• _WORK TO COMPLETE_
Report back every line in the data that includes the string "vektor".

═════ PROVIDED MATERIAL

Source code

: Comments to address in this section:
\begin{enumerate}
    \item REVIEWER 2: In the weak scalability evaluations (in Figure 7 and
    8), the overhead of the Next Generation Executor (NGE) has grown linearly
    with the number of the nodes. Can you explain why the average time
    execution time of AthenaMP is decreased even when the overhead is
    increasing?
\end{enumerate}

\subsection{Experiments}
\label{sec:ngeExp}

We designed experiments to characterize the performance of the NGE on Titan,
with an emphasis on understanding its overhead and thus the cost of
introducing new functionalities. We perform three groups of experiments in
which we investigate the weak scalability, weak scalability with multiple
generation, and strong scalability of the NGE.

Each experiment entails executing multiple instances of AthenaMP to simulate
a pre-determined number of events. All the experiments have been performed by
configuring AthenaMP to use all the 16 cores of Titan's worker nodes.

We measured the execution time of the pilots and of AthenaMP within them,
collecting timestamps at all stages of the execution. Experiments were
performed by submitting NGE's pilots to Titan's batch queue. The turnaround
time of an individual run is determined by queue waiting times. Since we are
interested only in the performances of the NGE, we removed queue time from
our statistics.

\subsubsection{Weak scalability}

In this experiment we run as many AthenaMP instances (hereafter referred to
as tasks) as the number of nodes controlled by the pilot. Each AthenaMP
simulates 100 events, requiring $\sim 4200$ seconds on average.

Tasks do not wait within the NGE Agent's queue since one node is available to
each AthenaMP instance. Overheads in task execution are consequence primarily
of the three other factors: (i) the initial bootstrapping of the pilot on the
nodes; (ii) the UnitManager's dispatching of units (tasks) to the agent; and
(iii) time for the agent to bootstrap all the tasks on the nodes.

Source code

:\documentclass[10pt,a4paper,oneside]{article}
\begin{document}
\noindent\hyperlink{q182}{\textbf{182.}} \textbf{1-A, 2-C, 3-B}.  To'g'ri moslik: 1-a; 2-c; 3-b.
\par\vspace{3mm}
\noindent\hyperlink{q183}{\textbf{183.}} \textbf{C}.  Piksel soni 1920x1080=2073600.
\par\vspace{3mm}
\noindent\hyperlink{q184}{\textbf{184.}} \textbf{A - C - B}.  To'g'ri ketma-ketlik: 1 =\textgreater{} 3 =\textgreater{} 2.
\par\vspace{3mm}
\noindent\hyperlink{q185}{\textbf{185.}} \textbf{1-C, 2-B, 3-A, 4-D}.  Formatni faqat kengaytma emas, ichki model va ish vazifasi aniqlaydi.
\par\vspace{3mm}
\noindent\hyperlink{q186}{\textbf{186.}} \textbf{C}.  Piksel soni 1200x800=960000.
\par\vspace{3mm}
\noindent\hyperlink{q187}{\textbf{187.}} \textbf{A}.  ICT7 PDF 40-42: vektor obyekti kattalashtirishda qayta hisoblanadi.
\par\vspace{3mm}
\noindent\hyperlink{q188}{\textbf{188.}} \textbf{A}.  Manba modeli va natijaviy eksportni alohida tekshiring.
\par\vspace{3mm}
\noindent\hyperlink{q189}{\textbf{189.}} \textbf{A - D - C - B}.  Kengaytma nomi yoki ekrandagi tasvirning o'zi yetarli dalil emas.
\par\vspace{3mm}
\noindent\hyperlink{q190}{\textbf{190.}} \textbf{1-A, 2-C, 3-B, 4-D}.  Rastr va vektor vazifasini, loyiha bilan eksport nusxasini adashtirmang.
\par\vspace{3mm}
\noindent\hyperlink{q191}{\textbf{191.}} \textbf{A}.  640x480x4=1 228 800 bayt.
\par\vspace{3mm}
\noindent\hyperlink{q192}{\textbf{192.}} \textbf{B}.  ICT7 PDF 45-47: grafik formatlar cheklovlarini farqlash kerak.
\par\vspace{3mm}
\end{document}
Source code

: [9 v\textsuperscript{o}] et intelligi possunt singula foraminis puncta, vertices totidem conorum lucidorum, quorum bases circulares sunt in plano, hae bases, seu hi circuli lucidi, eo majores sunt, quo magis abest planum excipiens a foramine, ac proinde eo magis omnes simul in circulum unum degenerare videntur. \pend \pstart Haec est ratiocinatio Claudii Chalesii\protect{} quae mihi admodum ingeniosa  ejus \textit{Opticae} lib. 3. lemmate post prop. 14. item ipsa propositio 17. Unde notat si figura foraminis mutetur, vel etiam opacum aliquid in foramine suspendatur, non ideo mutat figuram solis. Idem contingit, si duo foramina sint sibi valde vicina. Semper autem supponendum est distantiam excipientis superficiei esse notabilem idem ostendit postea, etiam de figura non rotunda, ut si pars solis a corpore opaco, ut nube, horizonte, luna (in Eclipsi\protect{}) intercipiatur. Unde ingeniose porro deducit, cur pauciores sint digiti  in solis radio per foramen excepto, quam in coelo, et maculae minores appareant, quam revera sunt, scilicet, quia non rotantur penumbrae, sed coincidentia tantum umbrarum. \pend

══════════

• _WRITTEN ANSWER_
\noindent\hyperlink{q187}{\textbf{187.}} \textbf{A}.  ICT7 PDF 40-42: vektor obyekti kattalashtirishda qayta hisoblanadi.
\noindent\hyperlink{q190}{\textbf{190.}} \textbf{1-A, 2-C, 3-B, 4-D}.  Rastr va vektor vazifasini, loyiha bilan eksport nusxasini adashtirmang.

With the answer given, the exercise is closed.